Download or read book Song of my country written by Samuel Onyeche and published by Ukiyoto Publishing. This book was released on 2023-03-16 with total page 130 pages. Available in PDF, EPUB and Kindle. Book excerpt: About The Book Song of my Country is a detailed poetry anthology that mirrors the political, social cum economic state of the Nigeria nation and the Niger Delta region. It exposes the anomalies in the country— the degree of impoverishment, hunger, exploitation, pollution, joblessness, inflation and untimely death ravishing the poor masses, who can no longer afford the basic needs of life. This anthology is a revolutionary book birthed by pain and patriotism. It begins with a poem titled "Wolves as Shepherds" with regards to the corrupt politicians, cabals and electoral officers who loot the country's treasure, impoverish the people and incessantly deny them their choice of leaders through various forms of electoral malpractices About The Author SAMUEL ONYECHE is an African writer, from the Niger Delta region of Nigeria, who has won quite a number of awards such as: "Most Creative" 2020 NYSC Theatre Troupe Sokoto State Nigeria, Second runner-up Prof. Kontein Trinya Poetry Prize 2016, Poet of the Day Award from Global Poetic Pen, Certificate of Excellence from the department of English and Literary Studies Ignatius Ajuru University of Education, Port Harcourt, Nigeria. amongst others. Onyeche is one of the emerging voices in contemporary Africa poetry, and has featured in several international anthologies. He is the author of Ijikrika; Canticles From Africa, On the Wings of a Butterfly, A Casserole of Kisses (co-authored), Parasites in Paradise, Echoes of Kettledrums ( co-authored), The Letter; an epistolary poetry, The Muse of Love ( co-authored) and many others .He holds a Bachelor of Education Degree (B.ED) in English and Literary Studies and a Masters of Arts Degree (M.A) in literature.

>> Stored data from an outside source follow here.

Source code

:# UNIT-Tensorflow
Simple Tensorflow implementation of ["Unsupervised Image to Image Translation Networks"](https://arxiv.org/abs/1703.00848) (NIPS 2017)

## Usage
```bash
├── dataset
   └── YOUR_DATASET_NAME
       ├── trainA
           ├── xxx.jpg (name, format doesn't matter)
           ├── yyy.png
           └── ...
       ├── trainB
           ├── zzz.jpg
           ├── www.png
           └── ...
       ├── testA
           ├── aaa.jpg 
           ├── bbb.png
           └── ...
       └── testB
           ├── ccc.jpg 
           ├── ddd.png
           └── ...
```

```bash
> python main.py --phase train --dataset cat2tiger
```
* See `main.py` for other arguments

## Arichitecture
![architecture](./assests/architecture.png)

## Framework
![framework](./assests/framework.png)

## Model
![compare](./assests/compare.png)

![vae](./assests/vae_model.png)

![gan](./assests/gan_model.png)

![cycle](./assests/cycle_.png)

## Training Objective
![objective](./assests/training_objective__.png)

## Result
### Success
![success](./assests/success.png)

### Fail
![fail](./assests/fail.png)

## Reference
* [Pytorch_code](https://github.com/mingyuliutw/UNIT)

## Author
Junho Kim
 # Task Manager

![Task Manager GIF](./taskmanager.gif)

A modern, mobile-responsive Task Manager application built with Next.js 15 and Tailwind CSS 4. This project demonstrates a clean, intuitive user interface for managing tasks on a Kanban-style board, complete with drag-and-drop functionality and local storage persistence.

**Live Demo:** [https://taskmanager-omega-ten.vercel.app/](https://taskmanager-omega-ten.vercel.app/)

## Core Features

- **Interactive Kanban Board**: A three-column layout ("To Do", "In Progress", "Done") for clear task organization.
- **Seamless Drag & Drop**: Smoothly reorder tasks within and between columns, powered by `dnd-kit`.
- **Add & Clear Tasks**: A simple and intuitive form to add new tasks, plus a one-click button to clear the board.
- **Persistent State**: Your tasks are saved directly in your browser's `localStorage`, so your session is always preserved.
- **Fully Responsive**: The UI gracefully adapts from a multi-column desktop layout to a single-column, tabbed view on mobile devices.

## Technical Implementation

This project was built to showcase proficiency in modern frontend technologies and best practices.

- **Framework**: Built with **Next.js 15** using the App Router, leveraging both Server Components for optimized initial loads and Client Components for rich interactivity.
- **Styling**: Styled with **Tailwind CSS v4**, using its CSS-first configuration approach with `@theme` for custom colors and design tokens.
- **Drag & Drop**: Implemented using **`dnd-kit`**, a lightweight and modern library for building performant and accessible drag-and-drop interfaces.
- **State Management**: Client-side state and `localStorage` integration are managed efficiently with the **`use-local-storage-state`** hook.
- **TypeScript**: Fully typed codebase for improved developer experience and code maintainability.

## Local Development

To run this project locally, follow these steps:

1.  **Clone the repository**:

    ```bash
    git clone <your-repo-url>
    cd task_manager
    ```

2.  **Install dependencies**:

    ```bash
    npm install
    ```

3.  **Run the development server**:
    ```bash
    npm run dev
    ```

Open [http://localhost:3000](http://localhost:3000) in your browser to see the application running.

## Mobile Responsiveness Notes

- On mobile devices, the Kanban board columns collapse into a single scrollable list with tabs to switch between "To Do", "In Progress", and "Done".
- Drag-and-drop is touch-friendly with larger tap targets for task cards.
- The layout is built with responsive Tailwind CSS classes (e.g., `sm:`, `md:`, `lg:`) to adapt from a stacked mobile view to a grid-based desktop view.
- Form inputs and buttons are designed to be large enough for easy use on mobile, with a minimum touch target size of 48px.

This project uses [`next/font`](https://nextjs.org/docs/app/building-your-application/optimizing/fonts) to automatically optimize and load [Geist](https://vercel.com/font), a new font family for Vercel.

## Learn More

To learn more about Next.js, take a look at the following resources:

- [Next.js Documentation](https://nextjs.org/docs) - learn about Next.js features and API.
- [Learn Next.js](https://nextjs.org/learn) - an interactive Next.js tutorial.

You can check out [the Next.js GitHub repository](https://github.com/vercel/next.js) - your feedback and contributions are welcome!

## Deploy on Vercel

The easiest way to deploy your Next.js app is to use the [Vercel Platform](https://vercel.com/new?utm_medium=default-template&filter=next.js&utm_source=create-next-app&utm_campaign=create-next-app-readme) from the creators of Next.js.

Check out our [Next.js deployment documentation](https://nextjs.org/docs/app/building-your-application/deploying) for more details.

Book A Cup of Water Under My Bed

Download or read book A Cup of Water Under My Bed written by Daisy Hernández and published by Beacon Press. This book was released on 2015-09-08 with total page 201 pages. Available in PDF, EPUB and Kindle. Book excerpt: The PEN Literary Award–winning author “writes with honesty, intelligence, tenderness, and love” about her Colombian-Cuban heritage and queer identity in this poignant coming-of-age memoir (Sandra Cisneros, author of The House on Mango Street). In this lyrical, coming-of-age memoir, Daisy Hernández chronicles what the women in her Cuban-Colombian family taught her about love, money, and race. Her mother warns her about envidia and men who seduce you with pastries, while one tía bemoans that her niece is turning out to be “una india” instead of an American. Another auntie instructs that when two people are close, they are bound to become like uña y mugre, fingernails and dirt, and that no, Daisy’s father is not godless. He’s simply praying to a candy dish that can be traced back to Africa. These lessons—rooted in women’s experiences of migration, colonization, y cariño—define in evocative detail what it means to grow up female in an immigrant home. In one story, Daisy sets out to defy the dictates of race and class that preoccupy her mother and tías, but dating women and transmen, and coming to identify as bisexual, leads her to unexpected questions. In another piece, NAFTA shuts local factories in her hometown on the outskirts of New York City, and she begins translating unemployment forms for her parents, moving between English and Spanish, as well as private and collective fears. In prose that is both memoir and commentary, Daisy reflects on reporting for the New York Times as the paper is rocked by the biggest plagiarism scandal in its history and plunged into debates about the role of race in the newsroom. A heartfelt exploration of family, identity, and language, A Cup of Water Under My Bed is ultimately a daughter’s story of finding herself and her community, and of creating a new, queer life.